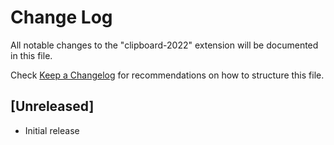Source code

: # Change Log

All notable changes to the "clipboard-2022" extension will be documented in this file.

Check [Keep a Changelog](http://keepachangelog.com/) for recommendations on how to structure this file.

## [Unreleased]

- Initial release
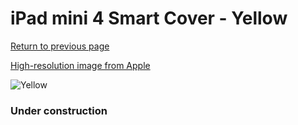 # iPad mini 4 Smart Cover - Yellow

[Return to previous page](/ipad_mini4)

[High-resolution image from Apple](https://store.storeimages.cdn-apple.com/8756/as-images.apple.com/is/MM2X2?wid=4500&hei=4500&fmt=png)

<div style="width: 384px"><img src="/everypreview/MM2X2.png" alt="Yellow"></div>

### Under construction
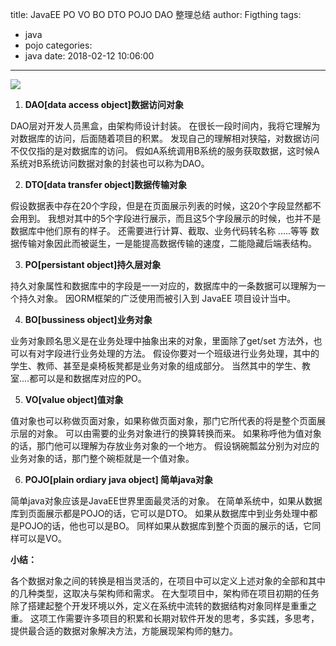 title: JavaEE PO VO BO DTO POJO DAO 整理总结
author: Figthing
tags:
  - java
  - pojo
categories:
  - java
date: 2018-02-12 10:06:00
---

![](http://zhouqi-blog.oss-cn-shenzhen.aliyuncs.com/img/java/1.jpg)

1. **DAO[data access object]数据访问对象**
> 
DAO层对开发人员黑盒，由架构师设计封装。
在很长一段时间内，我将它理解为对数据库的访问，后面随着项目的积累。
发现自己的理解相对狭隘，对数据访问不仅仅指的是对数据库的访问。
假如A系统调用B系统的服务获取数据，这时候A系统对B系统访问数据对象的封装也可以称为DAO。

2. **DTO[data transfer object]数据传输对象**
> 
假设数据表中存在20个字段，但是在页面展示列表的时候，这20个字段显然都不会用到。
我想对其中的5个字段进行展示，而且这5个字段展示的时候，也并不是数据库中他们原有的样子。
还需要进行计算、截取、业务代码转名称 .....等等
数据传输对象因此而被诞生，一是能提高数据传输的速度，二能隐藏后端表结构。

3. **PO[persistant object]持久层对象**
> 
持久对象属性和数据库中的字段是一一对应的，数据库中的一条数据可以理解为一个持久对象。
因ORM框架的广泛使用而被引入到 JavaEE 项目设计当中。

4. **BO[bussiness object]业务对象**
> 
业务对象顾名思义是在业务处理中抽象出来的对象，里面除了get/set 方法外，也可以有对字段进行业务处理的方法。
假设你要对一个班级进行业务处理，其中的学生、教师、甚至是桌椅板凳都是业务对象的组成部分。
当然其中的学生、教室....都可以是和数据库对应的PO。

5. **VO[value object]值对象**
> 
值对象也可以称做页面对象，如果称做页面对象，那门它所代表的将是整个页面展示层的对象。
可以由需要的业务对象进行的换算转换而来。
如果称呼他为值对象的话，那门他可以理解为存放业务对象的一个地方。
假设锅碗瓢盆分别为对应的业务对象的话，那门整个碗柜就是一个值对象。

6. **POJO[plain ordiary java object] 简单java对象**
> 
简单java对象应该是JavaEE世界里面最灵活的对象。
在简单系统中，如果从数据库到页面展示都是POJO的话，它可以是DTO。
如果从数据库中到业务处理中都是POJO的话，他也可以是BO。
同样如果从数据库到整个页面的展示的话，它同样可以是VO。

**小结：**
> 
各个数据对象之间的转换是相当灵活的，在项目中可以定义上述对象的全部和其中的几种类型，这取决与架构师和需求。
在大型项目中，架构师在项目初期的任务除了搭建起整个开发环境以外，定义在系统中流转的数据结构对象同样是重重之重。
这项工作需要许多项目的积累和长期对软件开发的思考，多实践，多思考，提供最合适的数据对象解决方法，方能展现架构师的魅力。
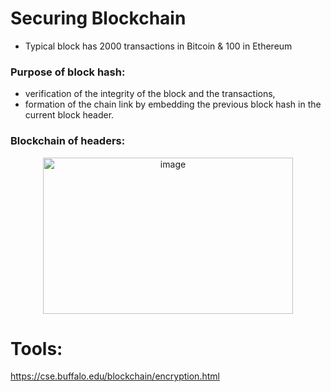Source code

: # Securing Blockchain

- Typical block has 2000 transactions in Bitcoin & 100 in Ethereum

### Purpose of block hash:

- verification of the integrity of the block and the transactions, 
- formation of the chain link by embedding the previous block hash in the current block header. 


### Blockchain of headers:
<p align="center">	
	<img width="400" height="250" alt="image" src="[https://user-images.githubusercontent.com/10133554/185741846-19d0e604-9845-466d-b53f-46b7ccced21b.png](https://user-images.githubusercontent.com/10133554/185742190-5e7aa0ee-5b4d-4006-b262-95a29190dfb4.png)">
</p>

# Tools:
https://cse.buffalo.edu/blockchain/encryption.html
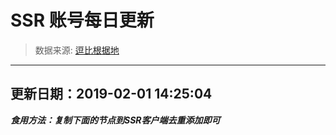 # SSR 账号每日更新 
> 数据来源: [逗比根据地](https://doub.io/sszhfx/) 
----------------------------------------------
## 更新日期：2019-02-01 14:25:04 
***食用方法：复制下面的节点到SSR客户端去重添加即可***

 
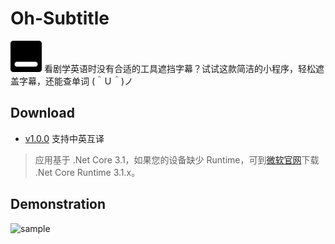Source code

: # Oh-Subtitle
<img src="https://github.com/Surbowl/Oh-Subtitle/blob/master/images/icon.png?raw=true" width="50" />
看剧学英语时没有合适的工具遮挡字幕？试试这款简洁的小程序，轻松遮盖字幕，还能查单词 (＾Ｕ＾)ノ


## Download
- [v1.0.0](https://github.com/Surbowl/Oh-Subtitle/raw/master/download/v1.0.0.zip) 支持中英互译

> 应用基于 .Net Core 3.1，如果您的设备缺少 Runtime，可到[微软官网](https://dotnet.microsoft.com/download/dotnet-core/3.1#runtime-3.1.8)下载 .Net Core Runtime 3.1.x。

## Demonstration
![sample](https://github.com/Surbowl/Oh-Subtitle/blob/master/images/sample.gif?raw=true)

--*--

**INSTRUCTIONS FOR THE TASK**
Print all the entries again exactly as written, but without the pictures.

**RESPONSE BELOW**
Source code

: # Change Log

All notable changes to the "clipboard-2022" extension will be documented in this file.

Check [Keep a Changelog](http://keepachangelog.com/) for recommendations on how to structure this file.

## [Unreleased]

- Initial release
 # iPad mini 4 Smart Cover - Yellow

[Return to previous page](/ipad_mini4)

[High-resolution image from Apple](https://store.storeimages.cdn-apple.com/8756/as-images.apple.com/is/MM2X2?wid=4500&hei=4500&fmt=png)

<div style="width: 384px"><img src="/everypreview/MM2X2.png" alt="Yellow"></div>

### Under construction
 title: JavaEE PO VO BO DTO POJO DAO 整理总结
author: Figthing
tags:
  - java
  - pojo
categories:
  - java
date: 2018-02-12 10:06:00
---

![](http://zhouqi-blog.oss-cn-shenzhen.aliyuncs.com/img/java/1.jpg)

1. **DAO[data access object]数据访问对象**
> 
DAO层对开发人员黑盒，由架构师设计封装。
在很长一段时间内，我将它理解为对数据库的访问，后面随着项目的积累。
发现自己的理解相对狭隘，对数据访问不仅仅指的是对数据库的访问。
假如A系统调用B系统的服务获取数据，这时候A系统对B系统访问数据对象的封装也可以称为DAO。

2. **DTO[data transfer object]数据传输对象**
> 
假设数据表中存在20个字段，但是在页面展示列表的时候，这20个字段显然都不会用到。
我想对其中的5个字段进行展示，而且这5个字段展示的时候，也并不是数据库中他们原有的样子。
还需要进行计算、截取、业务代码转名称 .....等等
数据传输对象因此而被诞生，一是能提高数据传输的速度，二能隐藏后端表结构。

3. **PO[persistant object]持久层对象**
> 
持久对象属性和数据库中的字段是一一对应的，数据库中的一条数据可以理解为一个持久对象。
因ORM框架的广泛使用而被引入到 JavaEE 项目设计当中。

4. **BO[bussiness object]业务对象**
> 
业务对象顾名思义是在业务处理中抽象出来的对象，里面除了get/set 方法外，也可以有对字段进行业务处理的方法。
假设你要对一个班级进行业务处理，其中的学生、教师、甚至是桌椅板凳都是业务对象的组成部分。
当然其中的学生、教室....都可以是和数据库对应的PO。

5. **VO[value object]值对象**
> 
值对象也可以称做页面对象，如果称做页面对象，那门它所代表的将是整个页面展示层的对象。
可以由需要的业务对象进行的换算转换而来。
如果称呼他为值对象的话，那门他可以理解为存放业务对象的一个地方。
假设锅碗瓢盆分别为对应的业务对象的话，那门整个碗柜就是一个值对象。

6. **POJO[plain ordiary java object] 简单java对象**
> 
简单java对象应该是JavaEE世界里面最灵活的对象。
在简单系统中，如果从数据库到页面展示都是POJO的话，它可以是DTO。
如果从数据库中到业务处理中都是POJO的话，他也可以是BO。
同样如果从数据库到整个页面的展示的话，它同样可以是VO。

**小结：**
> 
各个数据对象之间的转换是相当灵活的，在项目中可以定义上述对象的全部和其中的几种类型，这取决与架构师和需求。
在大型项目中，架构师在项目初期的任务除了搭建起整个开发环境以外，定义在系统中流转的数据结构对象同样是重重之重。
这项工作需要许多项目的积累和长期对软件开发的思考，多实践，多思考，提供最合适的数据对象解决方法，方能展现架构师的魅力。
Source code

: # Securing Blockchain

- Typical block has 2000 transactions in Bitcoin & 100 in Ethereum

### Purpose of block hash:

- verification of the integrity of the block and the transactions, 
- formation of the chain link by embedding the previous block hash in the current block header. 


### Blockchain of headers:
<p align="center">	
	<img width="400" height="250" alt="image" src="[https://user-images.githubusercontent.com/10133554/185741846-19d0e604-9845-466d-b53f-46b7ccced21b.png](https://user-images.githubusercontent.com/10133554/185742190-5e7aa0ee-5b4d-4006-b262-95a29190dfb4.png)">
</p>

# Tools:
https://cse.buffalo.edu/blockchain/encryption.html
 # SSR 账号每日更新 
> 数据来源: [逗比根据地](https://doub.io/sszhfx/) 
----------------------------------------------
## 更新日期：2019-02-01 14:25:04 
***食用方法：复制下面的节点到SSR客户端去重添加即可***

 
Source code

: # Oh-Subtitle
<img src="https://github.com/Surbowl/Oh-Subtitle/blob/master/images/icon.png?raw=true" width="50" />
看剧学英语时没有合适的工具遮挡字幕？试试这款简洁的小程序，轻松遮盖字幕，还能查单词 (＾Ｕ＾)ノ


## Download
- [v1.0.0](https://github.com/Surbowl/Oh-Subtitle/raw/master/download/v1.0.0.zip) 支持中英互译

> 应用基于 .Net Core 3.1，如果您的设备缺少 Runtime，可到[微软官网](https://dotnet.microsoft.com/download/dotnet-core/3.1#runtime-3.1.8)下载 .Net Core Runtime 3.1.x。

## Demonstration
![sample](https://github.com/Surbowl/Oh-Subtitle/blob/master/images/sample.gif?raw=true)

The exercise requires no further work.